North Wales Police have said they are committed to making their area the safest place in the UK, and today’s sentences go ‘to some extent towards that goal “.
It came as a judge praised everyone involved in both prosecuting and defending the complex case. His Worship Timothy Petts at Caernarfon Crown Court said: “I express my thanks and gratitude to all who have been involved in the detection and prosecution of this case, both in the arms of Liverpool and the North Country. of Wales.
“This was clearly a very large operation which was disrupted and led to long prison sentences for very many people.” He also said defense teams worked hard to seize evidence against their clients.
How it worked
The investigation focused on Daniel Crossley, a resident of the Rhuddlan area, who procured cocaine and cannabis and facilitated the supply of the Tommy Davies Organized Crime Group (OCG) in Flintshire.
Although he served time in prison, Davies used both phones and legitimate devices that had been smuggled into prison. He had trusted the members of his OCG who ran the day-to-day running of the criminal network, including his mother Dawn Davies, 47, his brother Liam Davies, 22, and Sophie Roberts, 26.
Arrangements would be made for either the drugs to be collected from Merseyside, where a courier from North Wales would travel and meet at specific locations, or the courier from Merseyside (Robert Wood and on occasion Darren Nelson) would travel to North Wales and meet for an exchange of money and/or drugs.

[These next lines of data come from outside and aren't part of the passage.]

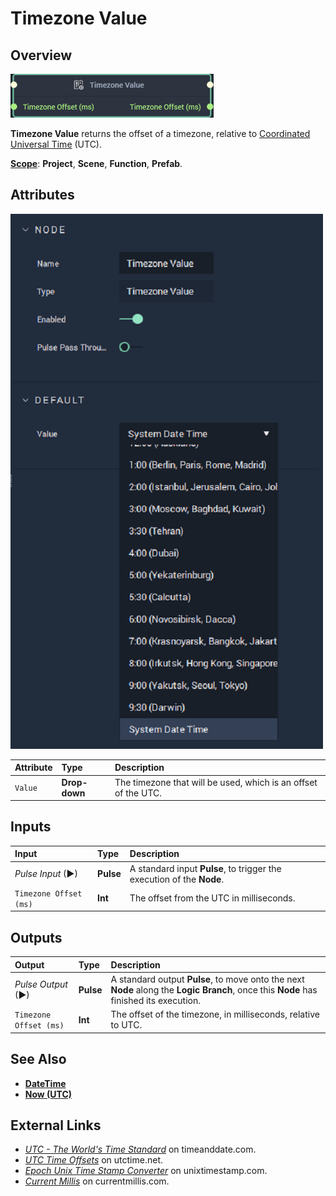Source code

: # Timezone Value

## Overview

![The Timezone Value Node.](../../.gitbook/assets/timezonevaluenode20241.png)

**Timezone Value** returns the offset of a timezone, relative to [Coordinated Universal Time](https://www.timeanddate.com/time/aboututc.html) \(UTC\).

[**Scope**](../overview.md#scopes): **Project**, **Scene**, **Function**, **Prefab**.

## Attributes

![The Timezone Value Node Attributes.](../../.gitbook/assets/node-timezone-value-attr.png)

| Attribute | Type | Description |
| :--- | :--- | :--- |
| `Value` | **Drop-down** | The timezone that will be used, which is an offset of the UTC. |

## Inputs

| Input | Type | Description |
| :--- | :--- | :--- |
| _Pulse Input_ \(►\) | **Pulse** | A standard input **Pulse**, to trigger the execution of the **Node**. |
| `Timezone Offset (ms)` | **Int** | The offset from the UTC in milliseconds. |

## Outputs

| Output | Type | Description |
| :--- | :--- | :--- |
| _Pulse Output_ \(►\) | **Pulse** | A standard output **Pulse**, to move onto the next **Node** along the **Logic Branch**, once this **Node** has finished its execution. |
| `Timezone Offset (ms)` | **Int** | The offset of the timezone, in milliseconds, relative to UTC. |

## See Also

* [**DateTime**](./)
* [**Now \(UTC\)**](https://docs.incari.com/incari-studio/toolbox/datetime/now-utc)

## External Links

* [_UTC - The World's Time Standard_](https://www.timeanddate.com/time/aboututc.html) on timeanddate.com.
* [_UTC Time Offsets_](https://www.utctime.net/utc-time-zone-offsets) on utctime.net.
* [_Epoch Unix Time Stamp Converter_](https://www.unixtimestamp.com/) on unixtimestamp.com.
* [_Current Millis_](https://currentmillis.com/) on currentmillis.com.


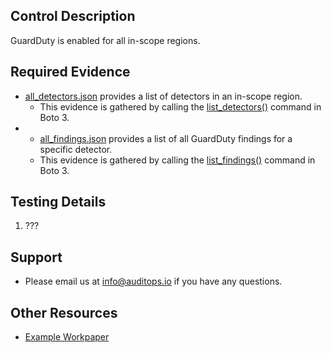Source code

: ## Control Description
GuardDuty is enabled for all in-scope regions.

## Required Evidence
* [all_detectors.json](./example1.json) provides a list of detectors in an in-scope region.
  * This evidence is gathered by calling the [list_detectors()](https://boto3.amazonaws.com/v1/documentation/api/1.26.89/reference/services/guardduty/client/list_detectors.html) command in Boto 3.
* * [all_findings.json](./example1.json) provides a list of all GuardDuty findings for a specific detector.
  * This evidence is gathered by calling the [list_findings()](https://boto3.amazonaws.com/v1/documentation/api/1.26.89/reference/services/guardduty/client/list_findings.html) command in Boto 3.

## Testing Details
1. ???

## Support
- Please email us at info@auditops.io if you have any questions.

## Other Resources
- [Example Workpaper](https://docs.google.com/spreadsheets/d/1bGfbXUTSzVCSGCWn7UtG6QN4wWeEKdrubygcCuDDjbI/edit?gid=253408408)
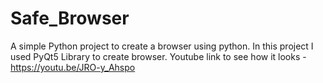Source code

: # Safe_Browser
A simple Python project to create a browser using python.
In this project I used PyQt5 Library to create browser.
Youtube link to see how it looks - https://youtu.be/JRO-y_Ahspo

Dawn and Sophie received almost daily instructions from Thomas Davies regarding the collection of drug debts, the management of finances and drug deliveries to Holywell. Dawn Davies was assisted by Michael Munnelly, who acted as a debt collector on behalf of the OCG, and a network of individuals who contracted or sold on the street in the Holywell area.

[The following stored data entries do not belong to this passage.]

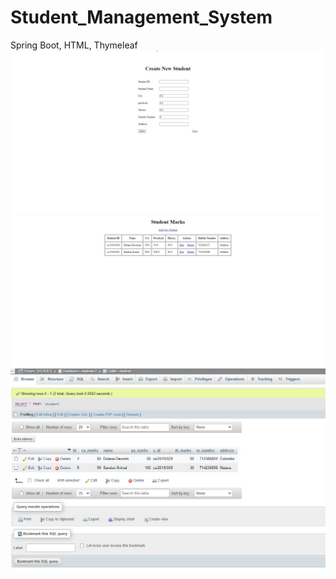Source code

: # Student_Management_System
Spring Boot, HTML, Thymeleaf
<br/>
<img src="SMS_s1.jpg" alt="SMS ss 1">
<br/>
<img src="SMS_s2.jpg" alt="SMS ss 2">
<br/>
<img src="SMS_s3.jpg" alt="SMS ss 3">
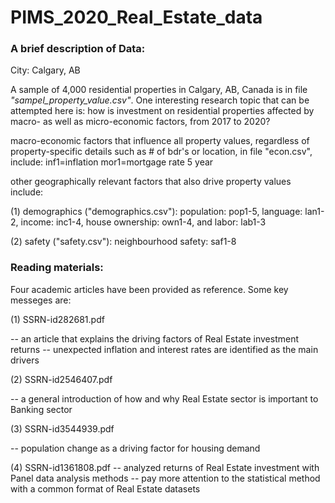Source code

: # PIMS_2020_Real_Estate_data

<h3>A brief description of Data:</h3>

City: Calgary, AB

A sample of 4,000 residential properties in Calgary, AB, Canada is in file <em>"sampel_property_value.csv"</em>. One interesting research topic that can be attempted here is: how is investment on residential properties affected by macro- as well as micro-economic factors, from 2017 to 2020?


macro-economic factors that influence all property values, regardless of property-specific details such as # of bdr's or location, in file "econ.csv", include:
	inf1=inflation
	mor1=mortgage rate 5 year


other geographically relevant factors that also drive property values include:

(1) demographics ("demographics.csv"): population: pop1-5, language: lan1-2, income: inc1-4, house ownership: own1-4, and labor: lab1-3

(2) safety ("safety.csv"): neighbourhood safety: saf1-8




<h3>Reading materials:</h3>

Four academic articles have been provided as reference. Some key messeges are:

(1) SSRN-id282681.pdf

-- an article that explains the driving factors of Real Estate investment returns
-- unexpected inflation and interest rates are identified as the main drivers


(2) SSRN-id2546407.pdf

-- a general introduction of how and why Real Estate sector is important to Banking sector

(3) SSRN-id3544939.pdf

-- population change as a driving factor for housing demand 


(4) SSRN-id1361808.pdf
-- analyzed returns of Real Estate investment with Panel data analysis methods
-- pay more attention to the statistical method with a common format of Real Estate datasets
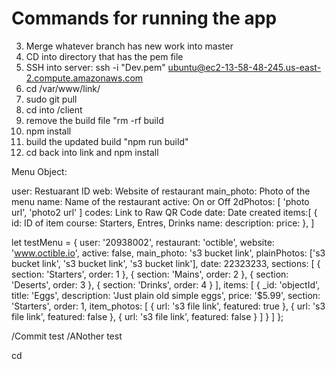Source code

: # Commands for running the app

3. Merge whatever branch has new work into master
4. CD into directory that has the pem file
5. SSH into server: ssh -i "Dev.pem" ubuntu@ec2-13-58-48-245.us-east-2.compute.amazonaws.com
6. cd /var/www/link/
7. sudo git pull
8. cd into /client
9. remove the build file "rm -rf build
10. npm install
11. build the updated build "npm run build"
12. cd back into link and npm install

Menu Object:

user: Restuarant ID
web: Website of restaurant
main_photo: Photo of the menu
name: Name of the restaurant
active: On or Off
2dPhotos: [
'photo url',
'photo2 url'
]
codes: Link to Raw QR Code
date: Date created
items:[
{
id: ID of item
course: Starters, Entres, Drinks
name:
description:
price:
},
]

let testMenu = {
user: '20938002',
restaurant: 'octible',
website: 'www.octible.io',
active: false,
main_photo: 's3 bucket link',
plainPhotos: ['s3 bucket link', 's3 bucket link', 's3 bucket link'],
date: 22323233,
sections: [
{
section: 'Starters',
order: 1
},
{
section: 'Mains',
order: 2
},
{
section: 'Deserts',
order: 3
},
{
section: 'Drinks',
order: 4
}
],
items: [
{
\_id: 'objectId',
title: 'Eggs',
description: 'Just plain old simple eggs',
price: '\$5.99',
section: 'Starters',
order: 1,
item_photos: [
{
url: 's3 file link',
featured: true
},
{
url: 's3 file link',
featured: false
},
{
url: 's3 file link',
featured: false
}
]
}
]
};

/Commit test
/ANother test

cd

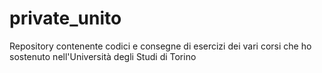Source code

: # private_unito
Repository contenente codici e consegne di esercizi dei vari corsi che ho sostenuto nell'Università degli Studi di Torino
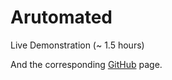 # Arutomated

Live Demonstration (~ 1.5 hours)

And the corresponding [GitHub](https://github.com/sayanadhikari/wipi.git) page.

In total, the eleven men and two women were imprisoned for a total of 109 years and seven months. They understand:
Darren Nelson, 32, of Whitfield Road, Walton, was jailed for 15 years and nine months.

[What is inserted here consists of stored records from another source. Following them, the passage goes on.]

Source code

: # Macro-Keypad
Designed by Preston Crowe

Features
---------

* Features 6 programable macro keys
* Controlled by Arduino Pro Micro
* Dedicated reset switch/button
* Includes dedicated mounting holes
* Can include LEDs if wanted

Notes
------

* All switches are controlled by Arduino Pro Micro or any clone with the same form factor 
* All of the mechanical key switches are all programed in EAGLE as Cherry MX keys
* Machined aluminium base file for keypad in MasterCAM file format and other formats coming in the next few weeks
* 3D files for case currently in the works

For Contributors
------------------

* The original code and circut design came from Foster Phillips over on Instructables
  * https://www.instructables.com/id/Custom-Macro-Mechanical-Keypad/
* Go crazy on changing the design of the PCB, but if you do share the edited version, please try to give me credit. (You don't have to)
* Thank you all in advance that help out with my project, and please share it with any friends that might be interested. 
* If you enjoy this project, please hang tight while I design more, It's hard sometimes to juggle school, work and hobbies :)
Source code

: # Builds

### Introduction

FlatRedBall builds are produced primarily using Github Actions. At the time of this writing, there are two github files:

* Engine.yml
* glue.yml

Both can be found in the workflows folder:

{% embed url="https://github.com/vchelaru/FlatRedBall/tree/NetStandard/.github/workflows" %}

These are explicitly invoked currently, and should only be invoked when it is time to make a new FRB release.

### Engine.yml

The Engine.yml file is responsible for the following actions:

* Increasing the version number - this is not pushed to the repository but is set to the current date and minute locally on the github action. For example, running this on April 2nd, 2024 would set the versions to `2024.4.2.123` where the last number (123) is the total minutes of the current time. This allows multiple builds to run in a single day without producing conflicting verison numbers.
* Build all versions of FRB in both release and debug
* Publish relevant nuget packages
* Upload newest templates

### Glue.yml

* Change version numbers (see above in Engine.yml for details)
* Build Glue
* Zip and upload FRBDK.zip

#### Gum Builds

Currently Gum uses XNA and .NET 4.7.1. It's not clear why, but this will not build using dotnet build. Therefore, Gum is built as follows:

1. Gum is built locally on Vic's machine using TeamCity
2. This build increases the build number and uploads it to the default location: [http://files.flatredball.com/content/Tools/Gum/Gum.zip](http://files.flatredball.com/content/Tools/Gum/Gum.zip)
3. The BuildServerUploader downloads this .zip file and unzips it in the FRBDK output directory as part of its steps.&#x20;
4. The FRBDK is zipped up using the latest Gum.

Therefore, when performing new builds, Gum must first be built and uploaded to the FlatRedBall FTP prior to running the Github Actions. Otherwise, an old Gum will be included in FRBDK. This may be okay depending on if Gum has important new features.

Robert Wood, 58, of Stamfordham Drive, Garston, was jailed for nine years and 11 months.
Daniel Jerome Crossley, 36, of Frances Avenue, Rhyl, was jailed for 10 years.
Dawn Davies, 47, of Nant Y Coed, Holywell, was sent to prison for nine years and six months.
Matthew Daniel Forrester, 27, of Rhodfa Wenlo, Greenfield, was jailed for three years and two months.
Sophie Louise Roberts, 26, of The Close, Greenfield, was jailed for 10 years and four months.
Thomas Arron Wilson, 32, of Cilgant Yr Hen Ysgol, Greenfield, was jailed for eight years and three months.
Liam Davies, 22, of Nant and Coed, Pen and Maes, Holywell, was imprisoned for six years and nine months for conspiring to supply cocaine and cannabis resin.
Peter Beecham, 38, of St Brides Road, Egremont, Merseyside, was jailed for five years and three months for conspiracy to supply cocaine and cannabis resin.
Thomas Davies, 26, of Glan Y Don, Greenfield, Flintshire, was jailed for eleven years and eight months for conspiracy to supply cocaine and cannabis resin.
Dayle Owens, 31, of River View, New Brighton Road, Bagillt, was imprisoned for eight years for conspiring to supply cocaine and cannabis resin.
Michael Munnelly, 40, of Fair View, Pant y Wacco, Lloc, Holywell, was imprisoned for eight years and three months solely for conspiring to supply cocaine.
Charlie McEvilly, 24, of Y Dreflan, Maes Pennant, Flintshire, was jailed for two years and nine months for a lesser offense of being involved in supplying cocaine and cannabis. He was also sent to jail for another six months for breaching a suspended sentence.